La mobilisation depuis 2017 de plusieurs parlementaires, de la société civile et du gouvernement autour d’une amélioration de la mise en œuvre du CETA et d’une refonte des accords à venir a permis de nourrir un dialogue nécessaire et bienvenu. Le suivi trimestriel mis en œuvre par le gouvernement est un vrai atout, il doit devenir la norme pour les prochains accords, et être accompagné d’études indépendantes et régulières des impacts environnementaux et sociaux.

Le CETA n’est évidemment pas le pire des accords, loin de là. Dans un contexte géopolitique très tendu où les relations multilatérales sont si bousculées, il est important de renforcer nos relations commerciales bilatérales, notamment pour diffuser nos standards écologiques et nos technologies vertes. Le CETA comporte quelques innovations (instrument interprétatif commun, coopération réglementaire, cour d’arbitrage plus évoluée que les précédents tribunaux d’arbitrage) et nous avons obtenu des avancées (études d’impact sectorielles et régionales, suivi attentif des filières agricoles sensibles, respect des règles sanitaires du marché intérieur européen). Cependant, tout comme les accords récemment signés avec le Vietnam, Singapour, le Japon et le Mercosur, et ceux en préparation avec l’Indonésie et le Mexique, il reste largement inspiré d’un modèle commercial anachronique, essentiellement soucieux de créer de nouvelles opportunités économiques, mais négligeant à l’égard des externalités qu’il génère sur le climat, la biodiversité et les droits sociaux. Nous devons saisir l’occasion d’une discussion avec un Etat proche de nos exigences pour imaginer une nouvelle génération d’accords de commerce, et ainsi créer un précédent réellement exemplaire. Ce n’est pas une revendication idéologique, c’est l’urgence climatique qui nous l’impose !

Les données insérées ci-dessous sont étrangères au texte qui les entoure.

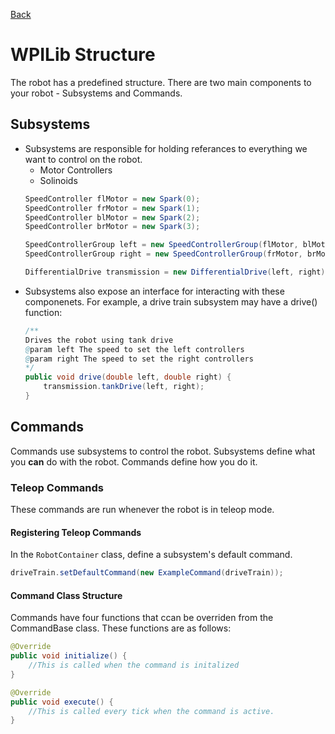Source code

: [Back](./readme.md)
# WPILib Structure
The robot has a predefined structure. There are two main components to your robot - Subsystems and Commands.

## Subsystems
* Subsystems are responsible for holding referances to everything we want to control on the robot.
    * Motor Controllers
    * Solinoids
    ```java
    SpeedController flMotor = new Spark(0);
    SpeedController frMotor = new Spark(1);
    SpeedController blMotor = new Spark(2);
    SpeedController brMotor = new Spark(3);

    SpeedControllerGroup left = new SpeedControllerGroup(flMotor, blMotor);
    SpeedControllerGroup right = new SpeedControllerGroup(frMotor, brMotor);

    DifferentialDrive transmission = new DifferentialDrive(left, right);
    ```
* Subsystems also expose an interface for interacting with these componenets. For example, a drive train subsystem may have a drive() function:
    ```java
    /**
    Drives the robot using tank drive
    @param left The speed to set the left controllers
    @param right The speed to set the right controllers
    */
    public void drive(double left, double right) {
        transmission.tankDrive(left, right);
    }
    ```

## Commands
Commands use subsystems to control the robot. Subsystems define what you __can__ do with the robot. Commands define how you do it.

### Teleop Commands

These commands are run whenever the robot is in teleop mode. 

#### **Registering Teleop Commands**
In the `RobotContainer` class, define a subsystem's default command.
```java
driveTrain.setDefaultCommand(new ExampleCommand(driveTrain));
```

#### **Command Class Structure**
Commands have four functions that ccan be overriden from the CommandBase class. These functions are as follows:

```java
@Override
public void initialize() {
    //This is called when the command is initalized
}

@Override
public void execute() {
    //This is called every tick when the command is active.
}
```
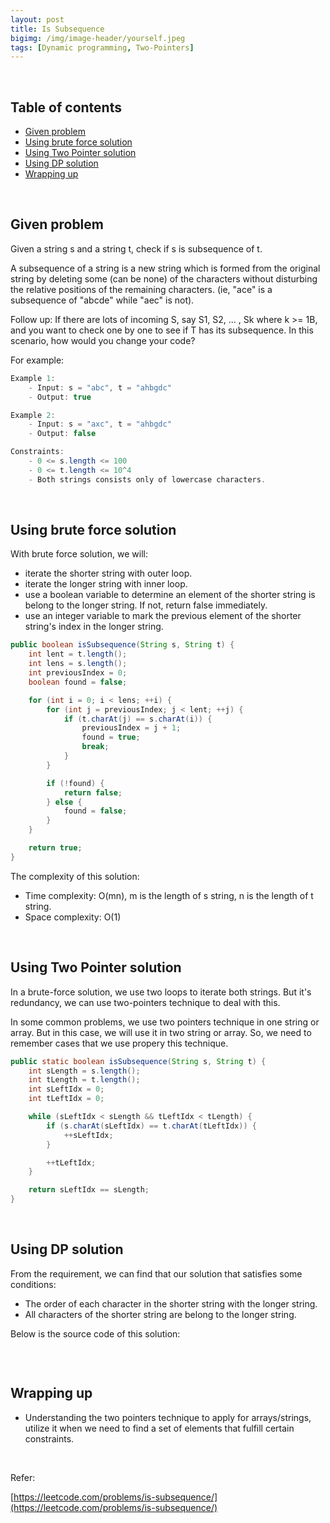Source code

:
 ```yaml
---
layout: post
title: Is Subsequence
bigimg: /img/image-header/yourself.jpeg
tags: [Dynamic programming, Two-Pointers]
---
```




<br>

## Table of contents
- [Given problem](#given-problem)
- [Using brute force solution](#using-brute-force-solution)
- [Using Two Pointer solution](#using-two-pointer-solution)
- [Using DP solution](#using-dp-solution)
- [Wrapping up](#wrapping-up)


<br>

## Given problem

Given a string s and a string t, check if s is subsequence of t.

A subsequence of a string is a new string which is formed from the original string by deleting some (can be none) of the characters without disturbing the relative positions of the remaining characters. (ie, "ace" is a subsequence of "abcde" while "aec" is not).

Follow up:
If there are lots of incoming S, say S1, S2, ... , Sk where k >= 1B, and you want to check one by one to see if T has its subsequence. In this scenario, how would you change your code?

For example:

```java
Example 1:
    - Input: s = "abc", t = "ahbgdc"
    - Output: true

Example 2:
    - Input: s = "axc", t = "ahbgdc"
    - Output: false

Constraints:
    - 0 <= s.length <= 100
    - 0 <= t.length <= 10^4
    - Both strings consists only of lowercase characters.
```


<br>

## Using brute force solution

With brute force solution, we will:
- iterate the shorter string with outer loop.
- iterate the longer string with inner loop.
- use a boolean variable to determine an element of the shorter string is belong to the longer string. If not, return false immediately.
- use an integer variable to mark the previous element of the shorter string's index in the longer string.

```java
public boolean isSubsequence(String s, String t) {
    int lent = t.length();
    int lens = s.length();
    int previousIndex = 0;
    boolean found = false;

    for (int i = 0; i < lens; ++i) {
        for (int j = previousIndex; j < lent; ++j) {
            if (t.charAt(j) == s.charAt(i)) {
                previousIndex = j + 1;
                found = true;
                break;
            }
        }

        if (!found) {
            return false;
        } else {
            found = false;
        }
    }

    return true;
}
```

The complexity of this solution:
- Time complexity: O(mn), m is the length of s string, n is the length of t string.
- Space complexity: O(1)


<br>

## Using Two Pointer solution

In a brute-force solution, we use two loops to iterate both strings. But it's redundancy, we can use two-pointers technique to deal with this.

In some common problems, we use two pointers technique in one string or array. But in this case, we will use it in two string or array. So, we need to remember cases that we use propery this technique.

```java
public static boolean isSubsequence(String s, String t) {
    int sLength = s.length();
    int tLength = t.length();
    int sLeftIdx = 0;
    int tLeftIdx = 0;

    while (sLeftIdx < sLength && tLeftIdx < tLength) {
        if (s.charAt(sLeftIdx) == t.charAt(tLeftIdx)) {
            ++sLeftIdx;
        }

        ++tLeftIdx;
    }

    return sLeftIdx == sLength;
}
```

<br>

## Using DP solution

From the requirement, we can find that our solution that satisfies some conditions:
- The order of each character in the shorter string with the longer string.
- All characters of the shorter string are belong to the longer string.


Below is the source code of this solution:

```java

```


<br>

## Wrapping up

- Understanding the two pointers technique to apply for arrays/strings, utilize it when we need to find a set of elements that fulfill certain constraints.


<br>

Refer:

[https://leetcode.com/problems/is-subsequence/](https://leetcode.com/problems/is-subsequence/)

Nous ne gagnerons pas la guerre pour le climat avec les règles actuelles du commerce international. L’indispensable veto climatique demandé par la France et dont l’idée semble avoir été reprise par la Commission européenne n’a pas pour l’instant été accepté par les Canadiens. Le parti conservateur canadien mené par Andrew Scheer, qui avait pris position contre l’Accord de Paris, pourrait remporter les prochaines élections fédérales en octobre prochain. Que se passerait-il s’il baissait l’ambition climatique du Canada ? Rien ! Le CETA ne permet pas de revenir sur la levée des barrières au commerce en cas de non-respect des engagements climatiques ou environnementaux.

Au-delà de mes doutes sur la pertinence d’une cour d’arbitrage ad-hoc réservée aux investisseurs, j’estime que nous n’avons pas de garanties suffisantes pour préserver la liberté des Etats d’élaborer des politiques environnementales et sociales ambitieuses. Ce mécanisme est nouveau et son fonctionnement encore incertain. Or, si nous souhaitons revenir dessus une fois ratifié, les investisseurs auront toujours le droit d’attaquer les Etats pendant 20 ans après retrait de l’accord. Prenons le temps de minimiser ces risques.

Enfin, le CETA est victime depuis ses débuts d’un déficit démocratique, que j’estime dommageable d’aggraver par une ratification au milieu de l’été. Les gains macro-économiques espérés étant très limités, comme le montre l’étude d’impact, la précipitation ne se justifie pas. J’estime que le plan d’action du Gouvernement présenté à l’automne 2017 n’est pas encore suffisamment avancé pour engager une ratification dès maintenant (veto climatique, directive européenne sur la qualité des carburants, mécanisme d’ajustement carbone aux frontières, etc.).

Pour toutes ces raisons, et malgré le volontarisme français déployé auprès de ses partenaires européens comme du Canada pour améliorer les conditions de suivi et de mise en œuvre du CETA, je déposerai une motion d’ajournement pour que la ratification soit repoussée à la fin 2019. Si elle était rejetée, je voterais contre la ratification du CETA en l’état.